Binke Diabaté

Personal information
- Date of birth: 20 December 1995 (age 29)
- Place of birth: Bamako, Mali
- Height: 1.82 m (6 ft 0 in)
- Position(s): Forward

Team information
- Current team: Txantrea

Youth career
- 2004–2007: Cirbonero
- 2007–2012: Athletic Bilbao
- 2012–2014: Txantrea

Senior career*
- Years: Team / Apps / (Gls)
- 2013–2015: Txantrea / 25 / (7)
- 2015–2016: Cirbonero / 23 / (7)
- 2016–2017: Numancia B / 31 / (9)
- 2017: Numancia / 1 / (0)
- 2017–2018: Calahorra / 30 / (16)
- 2018–2020: Logroñés / 34 / (17)
- 2020–2021: Arnedo / 20 / (9)
- 2021–2023: Cirbonero / 55 / (27)
- 2023–2024: SS Reyes / 27 / (4)
- 2024–2025: Coruxo / 14 / (2)
- 2025: Barbastro / 16 / (2)
- 2025–: Txantrea / 1 / (0)

= Binke Diabaté =

Malian footballer

Binke Diabaté (born 20 December 1995) is a Malian footballer who plays for Spanish Tercera Federación club Txantrea as a forward.

==Club career==
Born in Mali, Diabaté moved to Spain at early age and joined CA Cirbonero's youth setup. In July 2007 he moved to Athletic Bilbao before leaving in 2012, and signing for UDC Txantrea.

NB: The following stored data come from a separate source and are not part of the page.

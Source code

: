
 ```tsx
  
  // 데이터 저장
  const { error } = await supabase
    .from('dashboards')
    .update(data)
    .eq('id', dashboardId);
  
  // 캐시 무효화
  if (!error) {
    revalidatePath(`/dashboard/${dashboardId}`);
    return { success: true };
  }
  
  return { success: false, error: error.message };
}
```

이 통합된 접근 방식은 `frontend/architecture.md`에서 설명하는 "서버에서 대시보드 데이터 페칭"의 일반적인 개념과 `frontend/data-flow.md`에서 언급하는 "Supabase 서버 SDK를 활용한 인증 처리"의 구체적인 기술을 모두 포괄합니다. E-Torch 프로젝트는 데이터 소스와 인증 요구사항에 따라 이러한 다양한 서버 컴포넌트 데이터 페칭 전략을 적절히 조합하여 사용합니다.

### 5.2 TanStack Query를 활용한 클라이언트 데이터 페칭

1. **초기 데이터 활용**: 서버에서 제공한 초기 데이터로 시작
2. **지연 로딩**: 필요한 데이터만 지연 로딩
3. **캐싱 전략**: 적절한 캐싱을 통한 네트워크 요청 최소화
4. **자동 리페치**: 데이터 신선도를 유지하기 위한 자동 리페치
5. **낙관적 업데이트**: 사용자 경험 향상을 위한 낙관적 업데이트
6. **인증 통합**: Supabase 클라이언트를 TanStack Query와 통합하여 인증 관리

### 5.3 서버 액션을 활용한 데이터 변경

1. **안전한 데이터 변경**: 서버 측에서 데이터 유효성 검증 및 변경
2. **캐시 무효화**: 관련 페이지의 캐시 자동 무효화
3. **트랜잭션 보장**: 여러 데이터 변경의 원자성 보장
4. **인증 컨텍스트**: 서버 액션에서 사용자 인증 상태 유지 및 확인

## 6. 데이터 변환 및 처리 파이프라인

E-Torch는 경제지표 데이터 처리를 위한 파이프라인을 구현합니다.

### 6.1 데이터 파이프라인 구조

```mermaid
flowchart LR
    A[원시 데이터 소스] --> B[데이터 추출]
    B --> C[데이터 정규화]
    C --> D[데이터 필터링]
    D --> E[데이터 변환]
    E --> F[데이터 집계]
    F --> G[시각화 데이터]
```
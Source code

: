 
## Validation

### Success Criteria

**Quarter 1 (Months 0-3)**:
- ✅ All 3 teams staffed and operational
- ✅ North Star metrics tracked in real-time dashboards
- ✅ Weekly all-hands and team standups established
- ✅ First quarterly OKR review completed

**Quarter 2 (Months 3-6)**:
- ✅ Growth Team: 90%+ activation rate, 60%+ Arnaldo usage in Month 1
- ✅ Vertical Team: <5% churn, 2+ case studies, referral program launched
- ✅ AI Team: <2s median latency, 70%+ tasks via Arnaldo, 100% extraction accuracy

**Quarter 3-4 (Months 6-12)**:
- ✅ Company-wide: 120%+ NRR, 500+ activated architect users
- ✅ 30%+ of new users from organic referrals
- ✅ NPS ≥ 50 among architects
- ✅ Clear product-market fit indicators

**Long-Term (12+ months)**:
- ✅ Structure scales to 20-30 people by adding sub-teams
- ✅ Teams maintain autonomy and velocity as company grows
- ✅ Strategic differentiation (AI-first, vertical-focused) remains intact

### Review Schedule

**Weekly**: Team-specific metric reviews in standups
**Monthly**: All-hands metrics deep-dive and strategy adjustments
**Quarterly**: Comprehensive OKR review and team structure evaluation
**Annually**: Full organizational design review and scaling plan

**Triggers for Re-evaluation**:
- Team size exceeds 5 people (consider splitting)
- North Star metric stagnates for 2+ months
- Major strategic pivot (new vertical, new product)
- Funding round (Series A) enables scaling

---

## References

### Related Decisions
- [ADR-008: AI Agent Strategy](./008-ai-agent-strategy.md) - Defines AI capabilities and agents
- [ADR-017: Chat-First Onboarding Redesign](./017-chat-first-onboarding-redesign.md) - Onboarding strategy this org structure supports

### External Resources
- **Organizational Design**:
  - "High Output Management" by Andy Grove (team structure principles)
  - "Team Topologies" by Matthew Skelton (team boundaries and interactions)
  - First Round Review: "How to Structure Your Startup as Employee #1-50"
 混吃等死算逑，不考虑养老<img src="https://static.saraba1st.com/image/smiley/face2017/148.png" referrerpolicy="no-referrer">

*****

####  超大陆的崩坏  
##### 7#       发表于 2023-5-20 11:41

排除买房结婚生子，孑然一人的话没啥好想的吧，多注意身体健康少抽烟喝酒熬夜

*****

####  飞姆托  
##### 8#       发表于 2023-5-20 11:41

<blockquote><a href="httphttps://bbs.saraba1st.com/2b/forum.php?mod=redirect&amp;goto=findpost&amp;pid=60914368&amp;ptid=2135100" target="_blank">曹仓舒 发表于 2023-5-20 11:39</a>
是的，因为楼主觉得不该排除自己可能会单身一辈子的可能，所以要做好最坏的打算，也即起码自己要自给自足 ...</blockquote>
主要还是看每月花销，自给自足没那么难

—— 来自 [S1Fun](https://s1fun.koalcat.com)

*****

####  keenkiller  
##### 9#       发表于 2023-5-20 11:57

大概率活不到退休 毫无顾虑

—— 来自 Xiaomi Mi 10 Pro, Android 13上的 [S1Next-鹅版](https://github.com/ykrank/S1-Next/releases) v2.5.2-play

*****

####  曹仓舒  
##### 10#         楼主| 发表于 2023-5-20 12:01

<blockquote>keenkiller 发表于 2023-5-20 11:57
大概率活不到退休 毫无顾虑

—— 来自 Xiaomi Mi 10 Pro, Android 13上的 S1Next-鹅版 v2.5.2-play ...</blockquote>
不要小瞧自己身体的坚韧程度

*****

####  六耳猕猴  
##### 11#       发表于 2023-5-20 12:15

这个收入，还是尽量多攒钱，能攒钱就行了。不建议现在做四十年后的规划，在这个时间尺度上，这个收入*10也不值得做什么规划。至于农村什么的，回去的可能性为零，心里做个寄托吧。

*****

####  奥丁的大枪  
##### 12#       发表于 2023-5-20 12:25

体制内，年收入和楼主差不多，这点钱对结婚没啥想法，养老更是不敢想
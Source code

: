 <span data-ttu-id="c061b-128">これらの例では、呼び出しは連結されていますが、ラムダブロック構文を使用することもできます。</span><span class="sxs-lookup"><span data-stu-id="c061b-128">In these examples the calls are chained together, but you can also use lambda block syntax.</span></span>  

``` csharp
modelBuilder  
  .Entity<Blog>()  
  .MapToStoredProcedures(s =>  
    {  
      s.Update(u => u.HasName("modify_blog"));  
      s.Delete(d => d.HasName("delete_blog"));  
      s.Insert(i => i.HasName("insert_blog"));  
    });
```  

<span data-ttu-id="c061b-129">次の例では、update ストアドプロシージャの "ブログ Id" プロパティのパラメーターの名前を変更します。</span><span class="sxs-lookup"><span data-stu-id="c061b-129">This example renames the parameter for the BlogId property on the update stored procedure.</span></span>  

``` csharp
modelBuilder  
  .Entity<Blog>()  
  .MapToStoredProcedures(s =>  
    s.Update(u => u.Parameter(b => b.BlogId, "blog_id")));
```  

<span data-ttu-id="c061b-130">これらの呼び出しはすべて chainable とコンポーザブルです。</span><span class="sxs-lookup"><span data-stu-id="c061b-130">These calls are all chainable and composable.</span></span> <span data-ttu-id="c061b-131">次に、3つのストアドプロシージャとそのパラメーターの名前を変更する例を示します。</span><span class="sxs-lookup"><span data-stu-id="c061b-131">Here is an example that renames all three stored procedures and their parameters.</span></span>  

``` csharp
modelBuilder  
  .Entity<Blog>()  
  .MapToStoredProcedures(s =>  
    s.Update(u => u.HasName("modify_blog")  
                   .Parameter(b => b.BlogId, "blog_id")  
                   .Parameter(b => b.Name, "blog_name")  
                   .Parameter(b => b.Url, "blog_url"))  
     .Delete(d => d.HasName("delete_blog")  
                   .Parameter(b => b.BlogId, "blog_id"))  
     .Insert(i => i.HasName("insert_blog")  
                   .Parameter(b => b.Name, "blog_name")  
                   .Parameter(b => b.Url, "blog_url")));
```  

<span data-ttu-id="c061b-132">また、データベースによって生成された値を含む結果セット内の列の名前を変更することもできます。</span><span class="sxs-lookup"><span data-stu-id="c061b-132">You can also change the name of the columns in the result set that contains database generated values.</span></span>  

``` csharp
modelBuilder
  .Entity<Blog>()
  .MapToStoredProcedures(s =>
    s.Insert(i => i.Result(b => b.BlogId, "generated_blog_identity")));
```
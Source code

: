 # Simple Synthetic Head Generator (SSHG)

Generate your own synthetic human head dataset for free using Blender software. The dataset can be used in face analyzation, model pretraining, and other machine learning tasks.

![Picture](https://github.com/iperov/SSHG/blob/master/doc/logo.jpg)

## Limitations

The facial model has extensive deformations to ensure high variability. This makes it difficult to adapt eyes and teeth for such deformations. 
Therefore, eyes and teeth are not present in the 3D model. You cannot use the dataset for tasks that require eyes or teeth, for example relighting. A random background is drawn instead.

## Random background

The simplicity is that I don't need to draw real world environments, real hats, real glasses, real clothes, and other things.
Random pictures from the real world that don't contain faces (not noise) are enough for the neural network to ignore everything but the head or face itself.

Diabaté made his senior debut on 5 May 2013, scoring four goals in a 4–0 Tercera División away win against CD Lagun Artea, but was only promoted to the main squad ahead of the 2014–15 campaign. On 22 June 2015 he returned to Cirbonero, now assigned to the first team also in the fourth level.

In 2016 Diabaté joined CD Numancia, being initially assigned to the reserves still in the fourth division. On 9 April of the following year he made his first team debut, coming on as a second-half substitute for Marc Mateu in a 0–2 home loss against Girona FC in the Segunda División championship.